# Churn Analysis

The purpose of churn analysis is to analyse and measure the rate at which customers are leaving your product. Depending on your product, the behavior that you want to analyse can take many shapes.

For example churn can be defined as:

• a customer terminates their contract with you
• a user deletes their account with you
• a user uninstall your app from their devices

To analyse churn you first need to define and capture the behavior that feels most appropriate for your product.
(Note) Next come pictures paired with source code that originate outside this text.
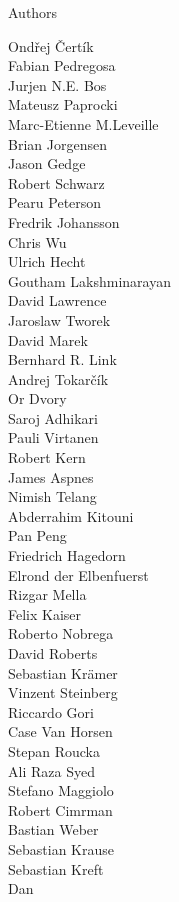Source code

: \begin{frame}{Authors}
\begin{multicols}{5}
\tiny
Ondřej Čertík\\
Fabian Pedregosa\\
Jurjen N.E. Bos\\
Mateusz Paprocki\\
Marc-Etienne M.Leveille\\
Brian Jorgensen\\
Jason Gedge\\
Robert Schwarz\\
Pearu Peterson\\
Fredrik Johansson\\
Chris Wu\\
Ulrich Hecht\\
Goutham Lakshminarayan\\
David Lawrence\\
Jaroslaw Tworek\\
David Marek\\
Bernhard R. Link\\
Andrej Tokarčík\\
Or Dvory\\
Saroj Adhikari\\
Pauli Virtanen\\
Robert Kern\\
James Aspnes\\
Nimish Telang\\
Abderrahim Kitouni\\
Pan Peng\\
Friedrich Hagedorn\\
Elrond der Elbenfuerst\\
Rizgar Mella\\
Felix Kaiser\\
Roberto Nobrega\\
David Roberts\\
Sebastian Krämer\\
Vinzent Steinberg\\
Riccardo Gori\\
Case Van Horsen\\
Stepan Roucka\\
Ali Raza Syed\\
Stefano Maggiolo\\
Robert Cimrman\\
Bastian Weber\\
Sebastian Krause\\
Sebastian Kreft\\
Dan\\

\end{multicols}
\end{frame}
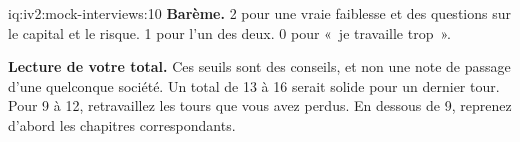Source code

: \begin{solution}{iq:iv2:mock-interviews:10}
\textbf{Barème.} 2 pour une vraie faiblesse et des questions sur le capital et le risque. 1 pour l'un des deux. 0 pour «~je travaille trop~».

\medskip
\textbf{Lecture de votre total.} Ces seuils sont des conseils, et non une note de passage d'une quelconque société. Un total de 13 à 16 serait solide pour un dernier tour. Pour 9 à 12, retravaillez les tours que vous avez perdus. En dessous de 9, reprenez d'abord les chapitres correspondants.

\end{solution}
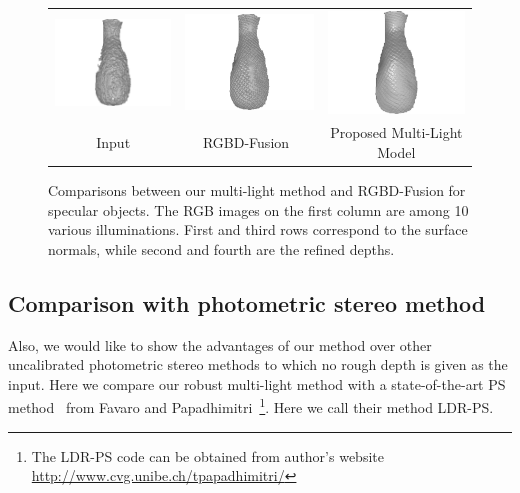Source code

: \begin{figure}[!ht]
{\begin{tabular}{c|c c}
   \includegraphics[height = 0.24\linewidth]{figures/result/robust_vase_shape_init.pdf} 
   &
   \includegraphics[height = 0.24\linewidth]{figures/result/rgbd_vase_shape.pdf} &
   \includegraphics[height = 0.24\linewidth]{figures/result/robust_vase_shape.pdf}\\


   {Input} & {RGBD-Fusion~\cite{or2015rgbd}} & {Proposed Multi-Light Model}               
 \end{tabular}}
\caption{Comparisons between our multi-light method and RGBD-Fusion for specular objects. The RGB images on the first column are among 10 various illuminations. First and third rows correspond to the surface normals, while second and fourth are the refined depths.}
\label{fig:comp_specular}
\end{figure}

\subsection{Comparison with photometric stereo method}
Also, we would like to show the advantages of our method over other uncalibrated photometric stereo methods to which no rough depth is given as the input.
Here we compare our robust multi-light method with a state-of-the-art PS method~\cite{favaro2012closed} from Favaro and Papadhimitri~\footnote{The LDR-PS code can be obtained from author's website \url{http://www.cvg.unibe.ch/tpapadhimitri/}}. 
Here we call their method LDR-PS.

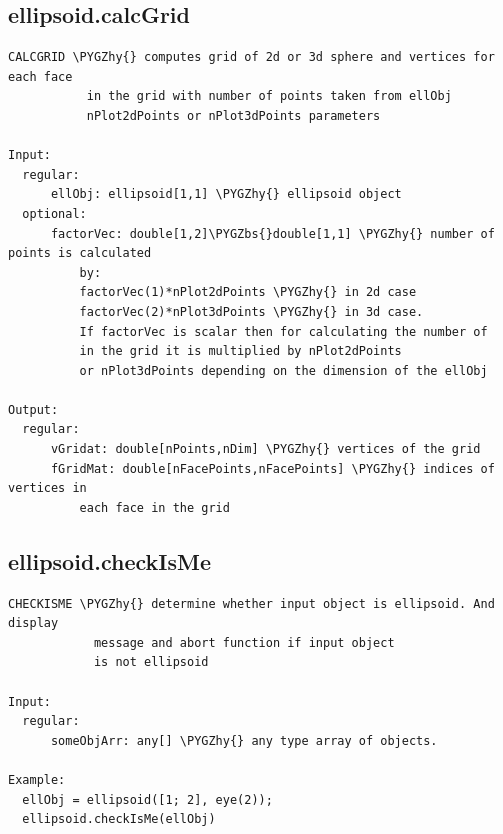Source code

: \documentclass[letterpaper,10pt,english]{sphinxmanual}
\def\PYGZbs{\char`\\}
\def\PYGZhy{\char`\-}
\begin{document}
\subsection{ellipsoid.calcGrid}
\label{chap_functions:ellipsoid-calcgrid}
\begin{Verbatim}[commandchars=\\\{\}]
CALCGRID \PYGZhy{} computes grid of 2d or 3d sphere and vertices for each face
           in the grid with number of points taken from ellObj
           nPlot2dPoints or nPlot3dPoints parameters

Input:
  regular:
      ellObj: ellipsoid[1,1] \PYGZhy{} ellipsoid object
  optional:
      factorVec: double[1,2]\PYGZbs{}double[1,1] \PYGZhy{} number of points is calculated
          by:
          factorVec(1)*nPlot2dPoints \PYGZhy{} in 2d case
          factorVec(2)*nPlot3dPoints \PYGZhy{} in 3d case.
          If factorVec is scalar then for calculating the number of
          in the grid it is multiplied by nPlot2dPoints
          or nPlot3dPoints depending on the dimension of the ellObj

Output:
  regular:
      vGridat: double[nPoints,nDim] \PYGZhy{} vertices of the grid
      fGridMat: double[nFacePoints,nFacePoints] \PYGZhy{} indices of vertices in
          each face in the grid
\end{Verbatim}


\subsection{ellipsoid.checkIsMe}
\label{chap_functions:ellipsoid-checkisme}
\begin{Verbatim}[commandchars=\\\{\}]
CHECKISME \PYGZhy{} determine whether input object is ellipsoid. And display
            message and abort function if input object
            is not ellipsoid

Input:
  regular:
      someObjArr: any[] \PYGZhy{} any type array of objects.

Example:
  ellObj = ellipsoid([1; 2], eye(2));
  ellipsoid.checkIsMe(ellObj)
\end{Verbatim}
\end{document}
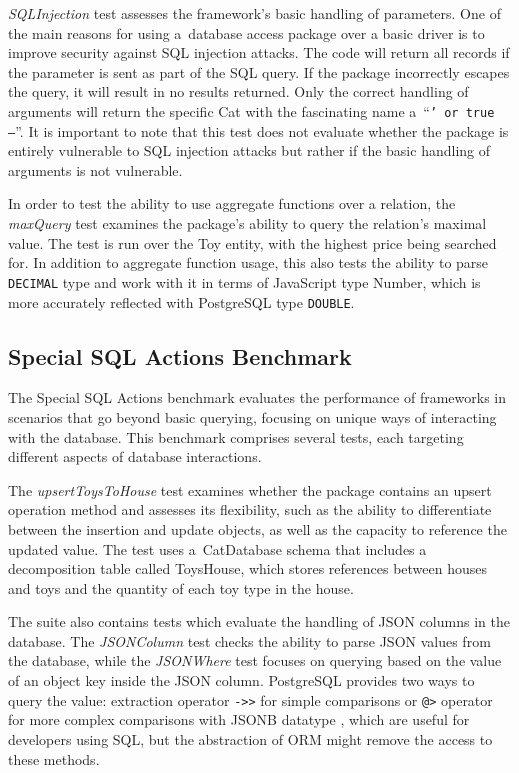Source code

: \textit{SQLInjection} test assesses the framework's basic handling of
parameters. One of the main reasons for using a~database access package over a
basic driver is to improve security against SQL injection attacks. The code will
return all records if the parameter is sent as part of the SQL query. If the
package incorrectly escapes the query, it will result in no results returned.
Only the correct handling of arguments will return the specific Cat with the
fascinating name a~\enquote{\texttt{' or true --}}. It is important to note that
this test does not evaluate whether the package is entirely vulnerable to SQL
injection attacks but rather if the basic handling of arguments is not
vulnerable.

In order to test the ability to use aggregate functions over a relation, the
\textit{maxQuery} test examines the package's ability to query the relation's
maximal value. The test is run over the Toy entity, with the highest price being
searched for. In addition to aggregate function usage, this also tests the
ability to parse \texttt{DECIMAL} type and work with it in terms of JavaScript
type Number, which is more accurately reflected with PostgreSQL type
\texttt{DOUBLE}.

\subsection*{Special SQL Actions Benchmark}

The Special SQL Actions benchmark evaluates the performance of frameworks in
scenarios that go beyond basic querying, focusing on unique ways of interacting
with the database. This benchmark comprises several tests, each targeting
different aspects of database interactions.

The \textit{upsertToysToHouse} test examines whether the package contains an
upsert operation method and assesses its flexibility, such as the ability to
differentiate between the insertion and update objects, as well as the capacity
to reference the updated value. The test uses a~CatDatabase schema that includes
a decomposition table called ToysHouse, which stores references between houses
and toys and the quantity of each toy type in the house.

The suite also contains tests which evaluate the handling of JSON columns in the
database. The \textit{JSONColumn} test checks the ability to parse JSON values
from the database, while the \textit{JSONWhere} test focuses on querying based
on the value of an object key inside the JSON column. PostgreSQL provides two
ways to query the value: extraction operator \texttt{->>} for simple comparisons
or \texttt{@>} operator for more complex comparisons with JSONB datatype
\cite{postgres-json}, which are useful for developers using SQL, but the
abstraction of ORM might remove the access to these methods.


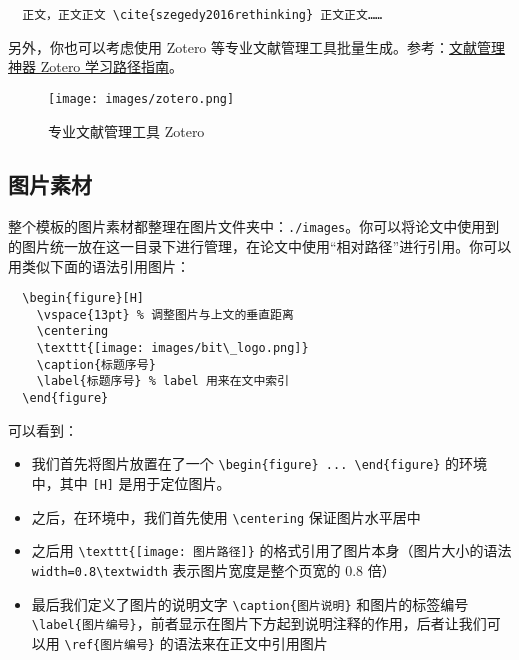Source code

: \begin{verbatim}
  正文，正文正文 \cite{szegedy2016rethinking} 正文正文……
\end{verbatim}

另外，你也可以考虑使用 Zotero 等专业文献管理工具批量生成。参考：\href{https://sspai.com/post/56724}{文献管理神器 Zotero 学习路径指南}。

\begin{figure}[H]
  \center
  \texttt{[image: images/zotero.png]}
  \caption{专业文献管理工具 Zotero}
\end{figure}

\subsection{图片素材}

整个模板的图片素材都整理在图片文件夹中：\texttt{./images}。你可以将论文中使用到的图片统一放在这一目录下进行管理，在论文中使用“相对路径”进行引用。你可以用类似下面的语法引用图片：

\begin{verbatim}
  \begin{figure}[H]
    \vspace{13pt} % 调整图片与上文的垂直距离
    \centering
    \texttt{[image: images/bit\_logo.png]}
    \caption{标题序号}
    \label{标题序号} % label 用来在文中索引
  \end{figure}
\end{verbatim}

可以看到：

\begin{itemize}
  \item 我们首先将图片放置在了一个 \verb|\begin{figure} ... \end{figure}| 的环境中，其中 \texttt{[H]} 是用于定位图片。
  \item 之后，在环境中，我们首先使用 \verb|\centering| 保证图片水平居中
  \item 之后用 \verb|\texttt{[image: 图片路径]}| 的格式引用了图片本身（图片大小的语法 \verb|width=0.8\textwidth| 表示图片宽度是整个页宽的 0.8 倍）
  \item 最后我们定义了图片的说明文字 \verb|\caption{图片说明}| 和图片的标签编号 \verb|\label{图片编号}|，前者显示在图片下方起到说明注释的作用，后者让我们可以用 \verb|\ref{图片编号}| 的语法来在正文中引用图片
\end{itemize}

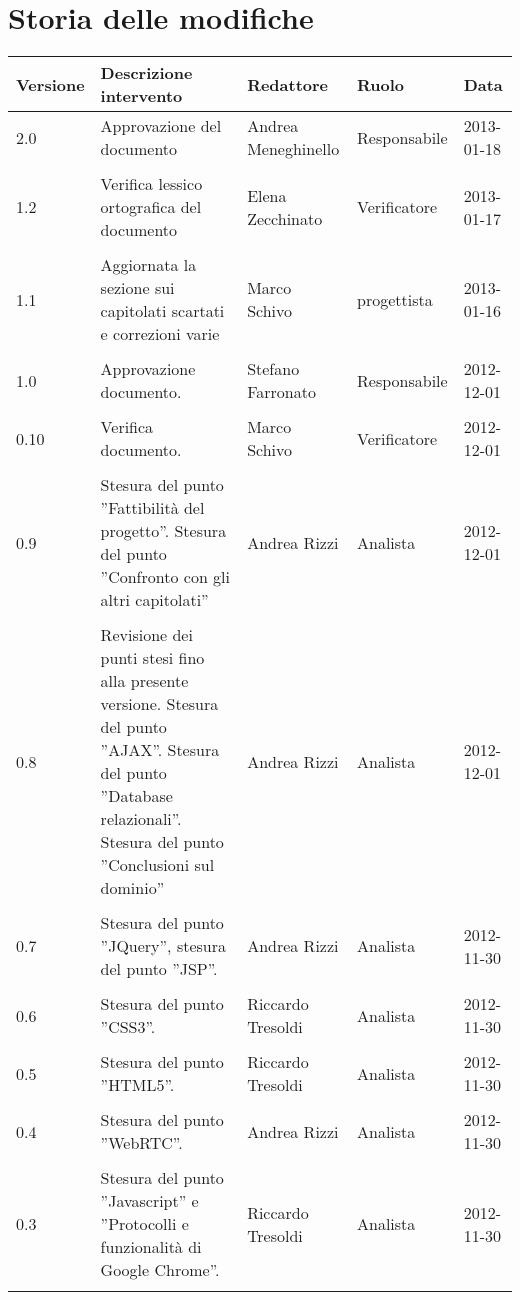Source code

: \section*{Storia delle modifiche}
\begin{longtable}{lp{}lll}
\toprule
Versione & Descrizione intervento & Redattore & Ruolo & Data\\
\midrule %

2.0 & Approvazione del documento & Andrea Meneghinello &Responsabile& 2013-01-18\\\\
1.2 & Verifica lessico ortografica del documento & Elena Zecchinato &Verificatore& 2013-01-17\\\\
1.1 & Aggiornata la sezione sui capitolati scartati e correzioni varie & Marco Schivo &progettista& 2013-01-16\\\\
1.0 & Approvazione documento. & Stefano Farronato &Responsabile& 2012-12-01\\\\
0.10 & Verifica documento. & Marco Schivo &Verificatore& 2012-12-01\\\\
0.9 & Stesura del punto ''Fattibilità del progetto''. Stesura del punto ''Confronto con gli altri capitolati'' & Andrea Rizzi &Analista& 2012-12-01\\\\
0.8 & Revisione dei punti stesi fino alla presente versione. Stesura del punto ''AJAX''. Stesura del punto ''Database relazionali''. Stesura del punto ''Conclusioni sul dominio'' & Andrea Rizzi &Analista& 2012-12-01\\\\
0.7 & Stesura del punto ''JQuery'', stesura del punto ''JSP''. & Andrea Rizzi &Analista& 2012-11-30\\\\
0.6 & Stesura del punto ''CSS3''. & Riccardo Tresoldi &Analista& 2012-11-30\\\\
0.5 & Stesura del punto ''HTML5''. & Riccardo Tresoldi&Analista& 2012-11-30\\\\
0.4 & Stesura del punto ''WebRTC''. & Andrea Rizzi &Analista& 2012-11-30\\\\
0.3 & Stesura del punto ''Javascript'' e ''Protocolli e funzionalità di Google Chrome''.  & Riccardo Tresoldi &Analista& 2012-11-30\\\\

\end{longtable}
You then need to decide on the features that you feel would be most appropriate to analyse to understand the churn.

Once you have collected the data there are a few ways that you can go about analysing it to better understand churn.

• Predicting the probability of churn for customers that are still active
• Understanding what drives churn by explaining the prediction
• Predicting potential losses from churn in the short term or by future periods
• Understanding what drives churn by different data cuts, like country or demographics
• Predicting potential losses by different data cuts, like country or demographics

In the below example we will use a demo data set to explain and describe these methods in more detail.

## Example Data​

In the following examples we will use data from the Kaggle Dataset Bank Customer Churn Dataset , which describes the customers of a bank, where some have churned and others are still active users.

For each user we have data on demographics and some high level bank details.

You can download the raw dataset that fits with below queries directly here.

## Predicting churn​

In our first examples we will predict the probability of churn for all points in the data set. We will then sort the output by the likelihood of churn.

The query predicts the probability of churn by learning from already churned customers; if customers haven’t churned yet, we can predict how likely they are to churn.

We input all columns from the data set `Bank_Customer_Churn_Prediction` but filter out the `customer_id` column from the prediction, using the `ignore` flag, since we do not believe it will contribute to the prediction but only add noise.

``SELECT Bank_Customer_Churn_Prediction.*, prediction     FROM Bank_Customer_Churn_Prediction     PREDICT(churn, ignore=customer_id) ORDER BY prediction DESC``

The output column `prediction` is an output of the PREDICT method, the value being the predicted outcome; 1 if churn is predicted and 0 otherwise. The column `probability` is an output of the PREDICT method, giving the probability of the predicted outcome being positive (i.e. churn = 1).

## Understanding churn​

The next step of the analysis is to understand what drives the prediction to better understand what can be done to prevent churn or what signs to look out for.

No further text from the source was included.